(Source texts of formatted documents)
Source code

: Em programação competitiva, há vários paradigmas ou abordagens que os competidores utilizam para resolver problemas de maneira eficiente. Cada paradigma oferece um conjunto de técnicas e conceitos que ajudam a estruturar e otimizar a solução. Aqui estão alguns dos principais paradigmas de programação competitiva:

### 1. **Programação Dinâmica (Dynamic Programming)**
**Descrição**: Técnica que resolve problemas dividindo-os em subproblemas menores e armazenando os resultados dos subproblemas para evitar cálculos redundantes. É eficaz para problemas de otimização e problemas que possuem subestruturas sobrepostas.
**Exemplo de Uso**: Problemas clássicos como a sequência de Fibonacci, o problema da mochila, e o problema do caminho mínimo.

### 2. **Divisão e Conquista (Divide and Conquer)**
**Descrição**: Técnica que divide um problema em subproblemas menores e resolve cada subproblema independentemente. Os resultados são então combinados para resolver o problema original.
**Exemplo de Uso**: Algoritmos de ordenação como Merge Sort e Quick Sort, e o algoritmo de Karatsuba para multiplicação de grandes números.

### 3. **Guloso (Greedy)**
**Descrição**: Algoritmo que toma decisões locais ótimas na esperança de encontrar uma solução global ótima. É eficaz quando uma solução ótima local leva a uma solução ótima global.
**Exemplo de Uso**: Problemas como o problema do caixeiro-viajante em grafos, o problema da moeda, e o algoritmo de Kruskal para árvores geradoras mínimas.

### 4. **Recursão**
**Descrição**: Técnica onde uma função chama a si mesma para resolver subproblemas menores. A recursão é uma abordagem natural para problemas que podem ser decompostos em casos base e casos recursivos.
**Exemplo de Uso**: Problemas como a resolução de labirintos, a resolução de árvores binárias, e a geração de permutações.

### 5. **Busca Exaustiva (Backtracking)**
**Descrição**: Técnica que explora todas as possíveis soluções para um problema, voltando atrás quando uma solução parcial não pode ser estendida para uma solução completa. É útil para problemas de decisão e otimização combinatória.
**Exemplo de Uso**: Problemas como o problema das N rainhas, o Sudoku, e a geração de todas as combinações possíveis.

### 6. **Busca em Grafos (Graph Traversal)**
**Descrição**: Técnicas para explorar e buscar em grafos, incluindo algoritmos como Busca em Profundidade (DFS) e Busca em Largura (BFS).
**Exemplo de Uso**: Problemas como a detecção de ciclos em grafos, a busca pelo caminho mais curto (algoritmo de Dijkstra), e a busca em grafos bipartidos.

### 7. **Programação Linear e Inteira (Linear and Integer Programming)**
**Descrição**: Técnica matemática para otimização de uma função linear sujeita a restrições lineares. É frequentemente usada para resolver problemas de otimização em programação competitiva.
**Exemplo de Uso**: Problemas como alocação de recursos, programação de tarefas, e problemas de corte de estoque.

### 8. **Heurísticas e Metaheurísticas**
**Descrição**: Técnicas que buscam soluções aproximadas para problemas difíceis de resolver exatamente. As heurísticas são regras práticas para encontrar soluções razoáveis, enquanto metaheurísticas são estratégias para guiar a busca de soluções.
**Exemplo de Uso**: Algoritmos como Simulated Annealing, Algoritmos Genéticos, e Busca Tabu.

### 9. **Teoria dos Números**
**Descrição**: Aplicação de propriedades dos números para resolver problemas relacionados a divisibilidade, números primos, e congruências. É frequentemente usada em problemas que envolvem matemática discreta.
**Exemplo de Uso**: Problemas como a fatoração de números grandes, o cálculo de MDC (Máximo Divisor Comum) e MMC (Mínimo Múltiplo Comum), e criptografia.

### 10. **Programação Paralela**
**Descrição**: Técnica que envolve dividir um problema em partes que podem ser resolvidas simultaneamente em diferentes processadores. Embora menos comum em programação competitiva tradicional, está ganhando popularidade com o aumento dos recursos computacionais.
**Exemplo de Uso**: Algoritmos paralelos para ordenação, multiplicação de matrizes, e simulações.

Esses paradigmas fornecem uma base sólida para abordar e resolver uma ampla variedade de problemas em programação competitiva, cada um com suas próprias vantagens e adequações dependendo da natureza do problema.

Your assignment
What you output should match every line above exactly.

Answer to this exercise
Source code

: Em programação competitiva, há vários paradigmas ou abordagens que os competidores utilizam para resolver problemas de maneira eficiente. Cada paradigma oferece um conjunto de técnicas e conceitos que ajudam a estruturar e otimizar a solução. Aqui estão alguns dos principais paradigmas de programação competitiva:

### 1. **Programação Dinâmica (Dynamic Programming)**
**Descrição**: Técnica que resolve problemas dividindo-os em subproblemas menores e armazenando os resultados dos subproblemas para evitar cálculos redundantes. É eficaz para problemas de otimização e problemas que possuem subestruturas sobrepostas.
**Exemplo de Uso**: Problemas clássicos como a sequência de Fibonacci, o problema da mochila, e o problema do caminho mínimo.

### 2. **Divisão e Conquista (Divide and Conquer)**
**Descrição**: Técnica que divide um problema em subproblemas menores e resolve cada subproblema independentemente. Os resultados são então combinados para resolver o problema original.
**Exemplo de Uso**: Algoritmos de ordenação como Merge Sort e Quick Sort, e o algoritmo de Karatsuba para multiplicação de grandes números.

### 3. **Guloso (Greedy)**
**Descrição**: Algoritmo que toma decisões locais ótimas na esperança de encontrar uma solução global ótima. É eficaz quando uma solução ótima local leva a uma solução ótima global.
**Exemplo de Uso**: Problemas como o problema do caixeiro-viajante em grafos, o problema da moeda, e o algoritmo de Kruskal para árvores geradoras mínimas.

### 4. **Recursão**
**Descrição**: Técnica onde uma função chama a si mesma para resolver subproblemas menores. A recursão é uma abordagem natural para problemas que podem ser decompostos em casos base e casos recursivos.
**Exemplo de Uso**: Problemas como a resolução de labirintos, a resolução de árvores binárias, e a geração de permutações.

### 5. **Busca Exaustiva (Backtracking)**
**Descrição**: Técnica que explora todas as possíveis soluções para um problema, voltando atrás quando uma solução parcial não pode ser estendida para uma solução completa. É útil para problemas de decisão e otimização combinatória.
**Exemplo de Uso**: Problemas como o problema das N rainhas, o Sudoku, e a geração de todas as combinações possíveis.

### 6. **Busca em Grafos (Graph Traversal)**
**Descrição**: Técnicas para explorar e buscar em grafos, incluindo algoritmos como Busca em Profundidade (DFS) e Busca em Largura (BFS).
**Exemplo de Uso**: Problemas como a detecção de ciclos em grafos, a busca pelo caminho mais curto (algoritmo de Dijkstra), e a busca em grafos bipartidos.

### 7. **Programação Linear e Inteira (Linear and Integer Programming)**
**Descrição**: Técnica matemática para otimização de uma função linear sujeita a restrições lineares. É frequentemente usada para resolver problemas de otimização em programação competitiva.
**Exemplo de Uso**: Problemas como alocação de recursos, programação de tarefas, e problemas de corte de estoque.

### 8. **Heurísticas e Metaheurísticas**
**Descrição**: Técnicas que buscam soluções aproximadas para problemas difíceis de resolver exatamente. As heurísticas são regras práticas para encontrar soluções razoáveis, enquanto metaheurísticas são estratégias para guiar a busca de soluções.
**Exemplo de Uso**: Algoritmos como Simulated Annealing, Algoritmos Genéticos, e Busca Tabu.

### 9. **Teoria dos Números**
**Descrição**: Aplicação de propriedades dos números para resolver problemas relacionados a divisibilidade, números primos, e congruências. É frequentemente usada em problemas que envolvem matemática discreta.
**Exemplo de Uso**: Problemas como a fatoração de números grandes, o cálculo de MDC (Máximo Divisor Comum) e MMC (Mínimo Múltiplo Comum), e criptografia.

### 10. **Programação Paralela**
**Descrição**: Técnica que envolve dividir um problema em partes que podem ser resolvidas simultaneamente em diferentes processadores. Embora menos comum em programação competitiva tradicional, está ganhando popularidade com o aumento dos recursos computacionais.
**Exemplo de Uso**: Algoritmos paralelos para ordenação, multiplicação de matrizes, e simulações.

Esses paradigmas fornecem uma base sólida para abordar e resolver uma ampla variedade de problemas em programação competitiva, cada um com suas próprias vantagens e adequações dependendo da natureza do problema.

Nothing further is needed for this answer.